The first, second, and third assignments relate to the action of the trial court in overruling special exceptions directed against the petition, upon the grounds that same was prolix, redundant, filled with surplusage, and contained irrelevant, immaterial, improper, and prejudicial allegations. The petition covers 40 pages of typewritten matter, and is abundantly subject to each and every one of the objections urged against it, and the exceptions should have been sustained.

The fourth assignment complains of a ruling upon the admission of evidence. The record in this case is voluminous in the extreme, containing 47 bills of exception alone, covering 48 pages of typewritten matter.
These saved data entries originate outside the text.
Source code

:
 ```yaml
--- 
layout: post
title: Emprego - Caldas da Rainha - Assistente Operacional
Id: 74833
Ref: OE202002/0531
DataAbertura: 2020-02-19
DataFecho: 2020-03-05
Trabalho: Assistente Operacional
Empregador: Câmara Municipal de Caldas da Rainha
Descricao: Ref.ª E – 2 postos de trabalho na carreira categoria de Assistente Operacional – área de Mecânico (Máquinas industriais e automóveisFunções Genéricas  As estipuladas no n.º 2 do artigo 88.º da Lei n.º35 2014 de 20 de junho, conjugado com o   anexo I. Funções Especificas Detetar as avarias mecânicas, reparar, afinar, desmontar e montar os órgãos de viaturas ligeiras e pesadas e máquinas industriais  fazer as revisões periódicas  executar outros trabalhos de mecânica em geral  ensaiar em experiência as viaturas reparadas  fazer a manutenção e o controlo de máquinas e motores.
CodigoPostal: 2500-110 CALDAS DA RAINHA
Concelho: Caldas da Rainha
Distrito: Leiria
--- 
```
The brief does not refer us to any bill of exception taken to the action of the court upon the matter here presented, and this court will not search the record for the purpose of ascertaining if a proper bill was taken. In the absence of reference to bill of exception covering the matter, this assignment cannot be noticed.
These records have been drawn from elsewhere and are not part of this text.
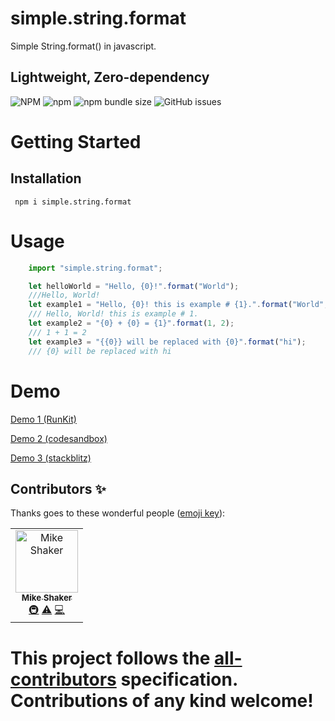 # simple.string.format
Simple String.format() in javascript.

## Lightweight, Zero-dependency

![NPM](https://img.shields.io/npm/l/simple.string.format)
![npm](https://img.shields.io/npm/v/simple.string.format)
![npm bundle size](https://img.shields.io/bundlephobia/min/simple.string.format)
![GitHub issues](https://img.shields.io/github/issues-raw/mikeshaker/simple.string.format)
# Getting Started
## Installation
     npm i simple.string.format 
# Usage

```javascript
    import "simple.string.format";

    let helloWorld = "Hello, {0}!".format("World");
    ///Hello, World!
    let example1 = "Hello, {0}! this is example # {1}.".format("World", 1);
    /// Hello, World! this is example # 1.
    let example2 = "{0} + {0} = {1}".format(1, 2);
    /// 1 + 1 = 2
    let example3 = "{{0}} will be replaced with {0}".format("hi");
    /// {0} will be replaced with hi

```
# Demo
[Demo 1 (RunKit)](https://runkit.com/mikeshaker/simple-string-format)

[Demo 2 (codesandbox)](https://codesandbox.io/s/simplestringformat-yuc2x)

[Demo 3 (stackblitz)](https://stackblitz.com/edit/simple-string-format)


## Contributors ✨

Thanks goes to these wonderful people ([emoji key](https://allcontributors.org/docs/en/emoji-key)):

<!-- ALL-CONTRIBUTORS-LIST:START - Do not remove or modify this section -->
<!-- prettier-ignore -->
<table>
  <tr>
    <td align="center"><a href="http://www.mikeshaker.com/"><img src="https://avatars2.githubusercontent.com/u/5230588?v=4" width="100px;" alt="Mike Shaker"/><br /><sub><b>Mike Shaker</b></sub></a><br /><a href="#infra-mikeshaker" title="Infrastructure (Hosting, Build-Tools, etc)">🚇</a> <a href="https://github.com/mikeshaker/auctionMobileApp/commits?author=mikeshaker" title="Tests">⚠️</a> <a href="https://github.com/mikeshaker/auctionMobileApp/commits?author=mikeshaker" title="Code">💻</a></td>
  </tr>
</table>

<!-- ALL-CONTRIBUTORS-LIST:END -->

This project follows the [all-contributors](https://github.com/all-contributors/all-contributors) specification. Contributions of any kind welcome!
=======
For a like reason we cannot consider the eighth assignment.

There are approximately 40 assignments, complaining of rulings of the court upon evidence. To undertake to discuss each of these assignments in detail would prolong this opinion to unconscionable length, and the same will therefore not be done.

There is a vast amount of improper, irrelevant, immaterial, hearsay, and incompetent testimony, the admission of which is assigned as error in the sixth, ninth, seventeenth, seventeenth and a half, eighteenth, nineteenth, and twenty-first to forty-second assignments of error, both inclusive. Some of the evidence objected to is admissible, but the greater portion is improper. The assignments are therefore sustained.

Assignments 7, 12, 15, 16, and 20 are regarded as being without merit and are overruled. Part of the testimony referred to in the eleventh, thirteenth, and fourteenth assignments is subject to the objection urged against it, but the material testimony therein objected to seems to be admissible in this state under the rule announced in Compagnie, etc., v. Victoria, etc., 107 S.W. 651, and Witliff v. Spreen, 51 Tex. Civ. App. 544,112 S.W. 99. Upon the authority of the cases mentioned and the cases therein cited, we overrule the assignments of error last mentioned.

The materiality of the testimony referred to in the tenth assignment is not apparent, and in any event its exclusion does not present reversible error. *Page 479

The error complained of under the forty-third assignment was favorable to appellant, and therefore does not present reversible error.

Considering the charge as a whole, the error assigned in the forty-fourth and forty-fifth assignments is likewise harmless.

The forty-sixth to fifty-second assignments, inclusive, are regarded as being without merit and are overruled.

Reversed and remanded for the errors indicated.

On Rehearing. By inadvertence there was a failure to pass upon appellant's fifth assignment in the original opinion rendered herein.

It complains of testimony of plaintiff as to certain statements made to him by McKenzie. A conspiracy between McKenzie and Loftus was pleaded, and the fact of its existence raised by the evidence. Therefore the statements made by McKenzie relating to the alleged cause of the actors ceasing work was admissible; but, as to the remaining statements made by him, they were improper and inadmissible upon any theory.

The position originally assumed regarding the eleventh, thirteenth, and fourteenth assignments is adhered to. As an original proposition, we would not be disposed to regard the testimony referred to in the assignments as admissible, but in the two cases cited, it has been otherwise decided, and we are not disposed to dissent from the conclusion there reached. The assignments are overruled solely upon the authorities cited.

Appellant in his motion for rehearing requests that we indicate specifically the testimony regarded as admissible in the numerous assignments of error discussed in the original opinion, and that which is deemed inadmissible. To do so would protract the opinion to a wholly unreasonable length, and we see no necessity for so doing, since the trial court should readily be able to determine the irrelevant, immaterial, and incompetent testimony as distinguished from that which is relevant, material, and competent.

The motion for rehearing is overruled.